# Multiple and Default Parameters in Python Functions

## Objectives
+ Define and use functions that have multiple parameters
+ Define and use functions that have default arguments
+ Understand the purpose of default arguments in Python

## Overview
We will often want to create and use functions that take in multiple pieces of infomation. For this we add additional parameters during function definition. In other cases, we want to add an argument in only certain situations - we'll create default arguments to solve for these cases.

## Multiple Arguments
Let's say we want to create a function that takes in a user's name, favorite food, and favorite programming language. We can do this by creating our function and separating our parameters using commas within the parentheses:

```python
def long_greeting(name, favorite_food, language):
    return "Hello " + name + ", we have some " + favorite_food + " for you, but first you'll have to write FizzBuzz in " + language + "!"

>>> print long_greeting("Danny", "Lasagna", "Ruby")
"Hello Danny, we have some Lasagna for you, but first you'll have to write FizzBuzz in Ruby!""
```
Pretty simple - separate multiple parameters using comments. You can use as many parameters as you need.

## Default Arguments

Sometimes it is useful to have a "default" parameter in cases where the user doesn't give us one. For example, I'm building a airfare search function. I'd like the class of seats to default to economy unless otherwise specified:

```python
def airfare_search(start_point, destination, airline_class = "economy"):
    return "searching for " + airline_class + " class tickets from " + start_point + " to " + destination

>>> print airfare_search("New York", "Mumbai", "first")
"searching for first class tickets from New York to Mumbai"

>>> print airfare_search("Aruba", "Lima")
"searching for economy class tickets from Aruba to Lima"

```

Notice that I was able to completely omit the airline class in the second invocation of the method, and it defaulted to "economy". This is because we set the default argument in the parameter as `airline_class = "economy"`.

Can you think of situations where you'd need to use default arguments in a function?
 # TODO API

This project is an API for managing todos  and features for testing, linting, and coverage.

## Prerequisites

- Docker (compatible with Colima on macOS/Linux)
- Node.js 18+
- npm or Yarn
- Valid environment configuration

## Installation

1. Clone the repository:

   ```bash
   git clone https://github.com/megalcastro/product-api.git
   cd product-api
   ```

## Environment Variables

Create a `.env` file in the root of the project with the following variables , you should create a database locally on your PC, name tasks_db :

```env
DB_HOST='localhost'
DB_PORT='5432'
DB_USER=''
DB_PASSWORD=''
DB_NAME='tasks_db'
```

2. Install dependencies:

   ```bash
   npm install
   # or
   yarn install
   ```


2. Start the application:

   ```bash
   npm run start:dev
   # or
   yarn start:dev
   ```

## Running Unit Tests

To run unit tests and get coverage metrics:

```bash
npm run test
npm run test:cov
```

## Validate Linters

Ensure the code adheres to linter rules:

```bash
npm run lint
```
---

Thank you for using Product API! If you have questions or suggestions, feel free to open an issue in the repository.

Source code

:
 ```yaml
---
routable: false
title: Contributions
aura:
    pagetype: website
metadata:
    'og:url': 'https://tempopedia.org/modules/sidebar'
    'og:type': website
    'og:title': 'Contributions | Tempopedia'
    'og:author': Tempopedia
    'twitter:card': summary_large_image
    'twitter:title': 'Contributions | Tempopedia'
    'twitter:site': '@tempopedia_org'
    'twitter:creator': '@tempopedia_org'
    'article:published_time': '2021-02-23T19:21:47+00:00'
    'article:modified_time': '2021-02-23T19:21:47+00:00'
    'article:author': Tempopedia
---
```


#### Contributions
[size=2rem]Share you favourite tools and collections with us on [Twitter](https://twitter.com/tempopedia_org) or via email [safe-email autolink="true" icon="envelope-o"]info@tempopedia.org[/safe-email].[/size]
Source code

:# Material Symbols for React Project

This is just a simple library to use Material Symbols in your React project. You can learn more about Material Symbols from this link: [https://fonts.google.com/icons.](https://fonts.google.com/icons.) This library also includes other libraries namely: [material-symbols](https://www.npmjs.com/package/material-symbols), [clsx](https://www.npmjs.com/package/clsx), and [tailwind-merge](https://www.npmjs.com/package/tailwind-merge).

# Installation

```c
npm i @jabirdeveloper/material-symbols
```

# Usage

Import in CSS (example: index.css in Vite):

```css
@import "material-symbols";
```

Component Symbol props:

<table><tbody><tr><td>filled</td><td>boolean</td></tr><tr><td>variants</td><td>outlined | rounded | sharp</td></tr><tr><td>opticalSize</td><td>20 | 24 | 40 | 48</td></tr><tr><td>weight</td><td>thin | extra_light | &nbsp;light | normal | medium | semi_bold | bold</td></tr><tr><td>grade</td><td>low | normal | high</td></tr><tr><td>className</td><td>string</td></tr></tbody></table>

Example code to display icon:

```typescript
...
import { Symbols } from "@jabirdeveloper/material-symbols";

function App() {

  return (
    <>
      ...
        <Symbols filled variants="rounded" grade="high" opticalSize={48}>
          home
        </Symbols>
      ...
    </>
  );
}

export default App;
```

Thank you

## Exercise aim
Please transcribe the material line by line, exactly, from its opening line through the line that contains "## Overview".

## Task response
# Multiple and Default Parameters in Python Functions

## Objectives
+ Define and use functions that have multiple parameters
+ Define and use functions that have default arguments
+ Understand the purpose of default arguments in Python

## Overview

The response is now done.